-- Given entries follows --

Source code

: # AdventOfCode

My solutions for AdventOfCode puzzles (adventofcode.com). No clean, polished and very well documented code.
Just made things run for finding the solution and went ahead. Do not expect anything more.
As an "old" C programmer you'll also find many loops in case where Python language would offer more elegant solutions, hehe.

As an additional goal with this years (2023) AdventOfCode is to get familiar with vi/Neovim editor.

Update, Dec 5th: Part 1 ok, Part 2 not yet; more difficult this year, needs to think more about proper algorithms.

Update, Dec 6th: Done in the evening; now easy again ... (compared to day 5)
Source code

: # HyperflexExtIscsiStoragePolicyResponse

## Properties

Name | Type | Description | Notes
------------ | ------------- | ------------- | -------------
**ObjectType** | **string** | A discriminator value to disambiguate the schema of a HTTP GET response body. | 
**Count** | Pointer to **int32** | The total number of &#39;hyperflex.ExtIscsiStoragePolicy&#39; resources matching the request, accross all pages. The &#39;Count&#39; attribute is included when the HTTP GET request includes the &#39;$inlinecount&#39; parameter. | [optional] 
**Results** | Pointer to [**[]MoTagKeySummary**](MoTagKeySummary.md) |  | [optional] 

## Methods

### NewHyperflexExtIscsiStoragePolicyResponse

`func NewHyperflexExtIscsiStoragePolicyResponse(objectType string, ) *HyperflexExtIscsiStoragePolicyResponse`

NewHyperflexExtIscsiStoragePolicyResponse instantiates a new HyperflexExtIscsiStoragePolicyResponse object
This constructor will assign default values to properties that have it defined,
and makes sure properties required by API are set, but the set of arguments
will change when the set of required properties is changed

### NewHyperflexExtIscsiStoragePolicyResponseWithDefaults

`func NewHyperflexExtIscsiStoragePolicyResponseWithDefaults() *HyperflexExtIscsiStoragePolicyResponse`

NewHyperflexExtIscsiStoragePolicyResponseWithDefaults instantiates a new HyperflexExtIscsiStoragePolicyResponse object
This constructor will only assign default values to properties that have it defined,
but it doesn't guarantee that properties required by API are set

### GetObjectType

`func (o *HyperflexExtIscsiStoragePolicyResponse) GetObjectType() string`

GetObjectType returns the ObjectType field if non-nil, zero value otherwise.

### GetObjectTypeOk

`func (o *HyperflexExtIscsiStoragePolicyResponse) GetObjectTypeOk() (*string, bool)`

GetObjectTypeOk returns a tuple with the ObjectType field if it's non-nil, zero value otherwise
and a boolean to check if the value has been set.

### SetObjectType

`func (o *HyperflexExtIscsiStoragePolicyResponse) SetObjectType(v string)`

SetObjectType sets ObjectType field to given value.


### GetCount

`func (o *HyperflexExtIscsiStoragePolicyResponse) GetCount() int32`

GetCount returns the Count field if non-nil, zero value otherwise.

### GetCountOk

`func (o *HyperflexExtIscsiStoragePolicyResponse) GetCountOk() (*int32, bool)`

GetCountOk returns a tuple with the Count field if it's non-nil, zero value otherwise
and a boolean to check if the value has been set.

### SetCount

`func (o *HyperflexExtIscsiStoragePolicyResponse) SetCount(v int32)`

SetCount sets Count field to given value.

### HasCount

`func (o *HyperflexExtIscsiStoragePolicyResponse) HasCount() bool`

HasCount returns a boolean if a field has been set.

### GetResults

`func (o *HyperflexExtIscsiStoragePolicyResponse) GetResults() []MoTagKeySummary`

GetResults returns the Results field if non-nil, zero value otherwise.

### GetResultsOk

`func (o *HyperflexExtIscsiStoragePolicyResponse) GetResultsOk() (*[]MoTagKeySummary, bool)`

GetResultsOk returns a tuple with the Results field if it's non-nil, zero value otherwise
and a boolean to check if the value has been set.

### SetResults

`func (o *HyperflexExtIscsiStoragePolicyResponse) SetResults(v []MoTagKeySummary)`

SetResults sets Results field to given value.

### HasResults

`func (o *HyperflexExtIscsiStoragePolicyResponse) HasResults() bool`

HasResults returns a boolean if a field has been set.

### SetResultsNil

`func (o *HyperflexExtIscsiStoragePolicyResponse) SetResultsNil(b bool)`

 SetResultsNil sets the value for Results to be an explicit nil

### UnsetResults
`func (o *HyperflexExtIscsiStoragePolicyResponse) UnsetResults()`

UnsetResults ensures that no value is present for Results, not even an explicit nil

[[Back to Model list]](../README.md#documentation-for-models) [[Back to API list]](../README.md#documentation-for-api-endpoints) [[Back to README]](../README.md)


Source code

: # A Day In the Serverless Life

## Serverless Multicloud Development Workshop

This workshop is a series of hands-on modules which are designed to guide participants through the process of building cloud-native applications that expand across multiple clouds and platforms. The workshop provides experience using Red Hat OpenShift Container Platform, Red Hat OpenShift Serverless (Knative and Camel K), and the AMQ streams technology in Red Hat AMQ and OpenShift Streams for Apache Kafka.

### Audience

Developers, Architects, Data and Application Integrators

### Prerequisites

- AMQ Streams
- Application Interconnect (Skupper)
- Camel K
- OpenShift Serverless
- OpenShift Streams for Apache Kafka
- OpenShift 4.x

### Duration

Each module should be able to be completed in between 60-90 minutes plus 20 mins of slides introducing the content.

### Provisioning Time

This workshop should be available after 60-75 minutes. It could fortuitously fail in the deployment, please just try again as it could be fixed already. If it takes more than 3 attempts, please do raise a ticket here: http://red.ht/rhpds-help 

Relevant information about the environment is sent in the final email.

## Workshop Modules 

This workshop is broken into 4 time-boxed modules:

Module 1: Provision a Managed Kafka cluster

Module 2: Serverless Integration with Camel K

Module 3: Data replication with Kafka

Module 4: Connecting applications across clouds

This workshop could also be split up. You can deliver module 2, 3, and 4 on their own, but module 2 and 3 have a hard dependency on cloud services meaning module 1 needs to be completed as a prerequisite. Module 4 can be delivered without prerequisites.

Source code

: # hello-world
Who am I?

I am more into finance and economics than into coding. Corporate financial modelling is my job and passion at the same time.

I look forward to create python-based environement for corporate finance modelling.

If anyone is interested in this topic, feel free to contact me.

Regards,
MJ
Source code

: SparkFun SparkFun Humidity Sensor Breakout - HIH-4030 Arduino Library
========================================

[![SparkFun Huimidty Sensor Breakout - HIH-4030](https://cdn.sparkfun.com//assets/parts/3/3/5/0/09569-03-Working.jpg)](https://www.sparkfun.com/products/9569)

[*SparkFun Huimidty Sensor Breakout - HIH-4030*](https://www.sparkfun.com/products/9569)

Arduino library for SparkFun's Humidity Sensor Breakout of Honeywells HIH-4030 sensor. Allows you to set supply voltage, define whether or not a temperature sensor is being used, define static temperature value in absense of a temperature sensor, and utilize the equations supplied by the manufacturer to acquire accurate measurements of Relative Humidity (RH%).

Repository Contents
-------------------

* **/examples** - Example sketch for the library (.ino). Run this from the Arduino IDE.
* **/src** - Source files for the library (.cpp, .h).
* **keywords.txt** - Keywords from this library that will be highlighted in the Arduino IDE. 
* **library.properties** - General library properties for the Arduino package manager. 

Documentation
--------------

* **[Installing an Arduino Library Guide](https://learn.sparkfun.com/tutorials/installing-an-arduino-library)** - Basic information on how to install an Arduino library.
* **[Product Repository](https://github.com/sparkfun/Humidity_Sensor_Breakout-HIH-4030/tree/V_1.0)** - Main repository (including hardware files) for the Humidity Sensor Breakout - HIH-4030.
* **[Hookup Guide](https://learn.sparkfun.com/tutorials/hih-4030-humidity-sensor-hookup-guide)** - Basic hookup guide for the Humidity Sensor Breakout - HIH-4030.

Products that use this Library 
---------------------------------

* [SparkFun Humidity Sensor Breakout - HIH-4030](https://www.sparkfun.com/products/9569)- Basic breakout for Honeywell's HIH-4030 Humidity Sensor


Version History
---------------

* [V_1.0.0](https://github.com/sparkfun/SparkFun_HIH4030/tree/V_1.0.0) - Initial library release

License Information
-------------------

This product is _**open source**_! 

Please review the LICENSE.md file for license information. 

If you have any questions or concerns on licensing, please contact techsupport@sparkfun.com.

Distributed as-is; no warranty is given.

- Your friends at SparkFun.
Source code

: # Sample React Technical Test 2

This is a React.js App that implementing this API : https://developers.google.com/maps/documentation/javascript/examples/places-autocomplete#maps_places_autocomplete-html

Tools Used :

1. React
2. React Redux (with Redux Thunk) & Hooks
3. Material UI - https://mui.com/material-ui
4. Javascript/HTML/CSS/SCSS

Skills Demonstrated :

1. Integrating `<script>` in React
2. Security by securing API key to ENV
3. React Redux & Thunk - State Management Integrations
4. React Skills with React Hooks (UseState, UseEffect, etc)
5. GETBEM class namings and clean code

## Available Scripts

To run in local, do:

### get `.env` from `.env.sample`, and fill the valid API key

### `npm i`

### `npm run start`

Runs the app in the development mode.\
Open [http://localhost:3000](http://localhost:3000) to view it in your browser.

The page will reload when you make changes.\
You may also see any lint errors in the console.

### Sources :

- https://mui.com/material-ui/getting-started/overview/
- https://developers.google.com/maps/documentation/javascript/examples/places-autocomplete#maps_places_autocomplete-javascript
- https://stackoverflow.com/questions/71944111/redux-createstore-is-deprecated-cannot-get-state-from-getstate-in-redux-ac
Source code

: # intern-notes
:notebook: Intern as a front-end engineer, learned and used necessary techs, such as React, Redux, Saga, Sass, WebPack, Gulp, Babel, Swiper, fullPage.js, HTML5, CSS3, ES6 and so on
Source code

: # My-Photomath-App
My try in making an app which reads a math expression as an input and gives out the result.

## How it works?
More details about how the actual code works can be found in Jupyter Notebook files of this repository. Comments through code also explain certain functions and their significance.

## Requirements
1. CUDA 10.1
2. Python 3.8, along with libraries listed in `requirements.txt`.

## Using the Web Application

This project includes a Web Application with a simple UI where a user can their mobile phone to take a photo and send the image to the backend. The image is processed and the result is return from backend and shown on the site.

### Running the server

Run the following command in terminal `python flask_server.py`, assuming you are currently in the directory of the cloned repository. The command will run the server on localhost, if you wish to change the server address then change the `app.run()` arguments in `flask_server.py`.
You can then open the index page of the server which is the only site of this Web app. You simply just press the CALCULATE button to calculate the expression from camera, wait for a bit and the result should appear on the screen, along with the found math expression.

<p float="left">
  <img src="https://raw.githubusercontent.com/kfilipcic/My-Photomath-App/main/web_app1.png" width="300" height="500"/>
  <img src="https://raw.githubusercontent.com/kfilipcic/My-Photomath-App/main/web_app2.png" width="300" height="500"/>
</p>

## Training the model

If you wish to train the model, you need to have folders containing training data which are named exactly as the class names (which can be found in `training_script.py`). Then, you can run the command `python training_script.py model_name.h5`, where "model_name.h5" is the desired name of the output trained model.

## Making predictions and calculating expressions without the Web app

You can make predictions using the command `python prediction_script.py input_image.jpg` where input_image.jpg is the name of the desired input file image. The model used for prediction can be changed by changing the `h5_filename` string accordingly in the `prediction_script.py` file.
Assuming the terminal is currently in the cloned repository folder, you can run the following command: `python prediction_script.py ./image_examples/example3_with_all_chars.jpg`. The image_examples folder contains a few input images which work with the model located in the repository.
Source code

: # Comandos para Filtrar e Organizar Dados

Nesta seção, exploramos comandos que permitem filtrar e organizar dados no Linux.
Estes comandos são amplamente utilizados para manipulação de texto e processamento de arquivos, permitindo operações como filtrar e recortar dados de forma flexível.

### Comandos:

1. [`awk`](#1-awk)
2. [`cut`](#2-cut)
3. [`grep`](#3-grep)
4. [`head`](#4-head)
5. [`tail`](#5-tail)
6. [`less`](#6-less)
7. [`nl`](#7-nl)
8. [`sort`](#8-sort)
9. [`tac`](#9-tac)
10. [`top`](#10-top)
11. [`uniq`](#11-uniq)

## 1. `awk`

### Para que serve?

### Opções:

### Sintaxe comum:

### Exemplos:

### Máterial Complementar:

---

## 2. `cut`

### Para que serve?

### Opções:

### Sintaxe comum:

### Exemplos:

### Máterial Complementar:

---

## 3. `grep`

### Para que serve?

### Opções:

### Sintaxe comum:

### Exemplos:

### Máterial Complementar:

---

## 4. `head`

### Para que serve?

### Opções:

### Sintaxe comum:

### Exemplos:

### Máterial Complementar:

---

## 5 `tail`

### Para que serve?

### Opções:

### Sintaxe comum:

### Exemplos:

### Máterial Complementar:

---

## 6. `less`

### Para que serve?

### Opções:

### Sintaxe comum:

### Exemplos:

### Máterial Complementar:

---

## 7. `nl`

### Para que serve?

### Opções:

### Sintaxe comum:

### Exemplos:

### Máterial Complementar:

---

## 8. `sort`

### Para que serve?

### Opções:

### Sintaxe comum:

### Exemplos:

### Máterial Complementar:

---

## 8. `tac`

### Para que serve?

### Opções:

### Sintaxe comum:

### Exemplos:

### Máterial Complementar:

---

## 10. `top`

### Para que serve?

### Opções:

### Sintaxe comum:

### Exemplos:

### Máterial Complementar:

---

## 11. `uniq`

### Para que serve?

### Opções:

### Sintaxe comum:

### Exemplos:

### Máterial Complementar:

-- Given entries concluded --

- _What the task asks_: A count is needed of the lines above that hold the word "SetResultsNil"; give that count and no other text.

- _Solution to this exercise_: 3